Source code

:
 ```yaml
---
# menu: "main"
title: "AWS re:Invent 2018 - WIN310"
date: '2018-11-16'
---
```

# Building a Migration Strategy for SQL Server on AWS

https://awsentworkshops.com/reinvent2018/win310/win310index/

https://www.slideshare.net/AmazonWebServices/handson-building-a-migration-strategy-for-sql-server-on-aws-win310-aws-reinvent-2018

—————

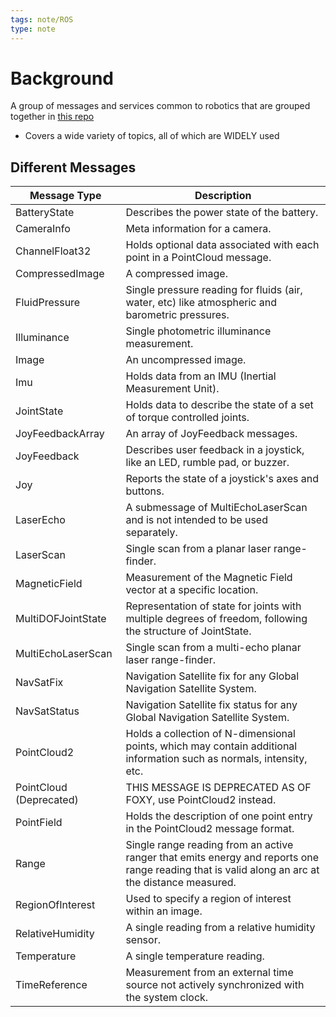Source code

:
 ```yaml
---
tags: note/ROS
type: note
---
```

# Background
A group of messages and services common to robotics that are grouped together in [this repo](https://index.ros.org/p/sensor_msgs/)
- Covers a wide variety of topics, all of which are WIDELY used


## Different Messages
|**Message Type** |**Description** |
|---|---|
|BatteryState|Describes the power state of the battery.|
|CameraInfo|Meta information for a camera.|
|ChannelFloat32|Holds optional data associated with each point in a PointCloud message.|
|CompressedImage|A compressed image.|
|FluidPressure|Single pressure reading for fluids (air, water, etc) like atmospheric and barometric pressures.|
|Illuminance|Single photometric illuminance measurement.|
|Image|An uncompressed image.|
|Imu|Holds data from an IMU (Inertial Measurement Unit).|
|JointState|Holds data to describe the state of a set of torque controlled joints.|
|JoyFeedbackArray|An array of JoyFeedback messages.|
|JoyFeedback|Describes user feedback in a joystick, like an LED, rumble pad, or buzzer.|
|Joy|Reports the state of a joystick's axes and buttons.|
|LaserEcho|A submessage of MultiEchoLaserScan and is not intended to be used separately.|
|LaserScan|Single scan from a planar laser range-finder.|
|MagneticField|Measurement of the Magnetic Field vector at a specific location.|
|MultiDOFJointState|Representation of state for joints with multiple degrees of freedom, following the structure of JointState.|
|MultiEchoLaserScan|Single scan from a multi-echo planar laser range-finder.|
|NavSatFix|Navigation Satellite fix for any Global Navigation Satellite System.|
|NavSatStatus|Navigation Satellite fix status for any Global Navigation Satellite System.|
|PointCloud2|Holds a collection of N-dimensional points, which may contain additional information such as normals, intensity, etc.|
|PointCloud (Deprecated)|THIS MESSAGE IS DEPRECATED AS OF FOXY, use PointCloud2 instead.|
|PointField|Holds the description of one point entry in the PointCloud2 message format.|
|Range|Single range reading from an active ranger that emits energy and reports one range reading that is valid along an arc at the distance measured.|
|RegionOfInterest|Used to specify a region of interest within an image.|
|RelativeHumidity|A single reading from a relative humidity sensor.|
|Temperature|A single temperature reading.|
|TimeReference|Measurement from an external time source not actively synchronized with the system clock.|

—————

=== Exercise ===
Across all lines above, count those with the string "Navigation". Only the number is wanted.

=== Written reply ===
2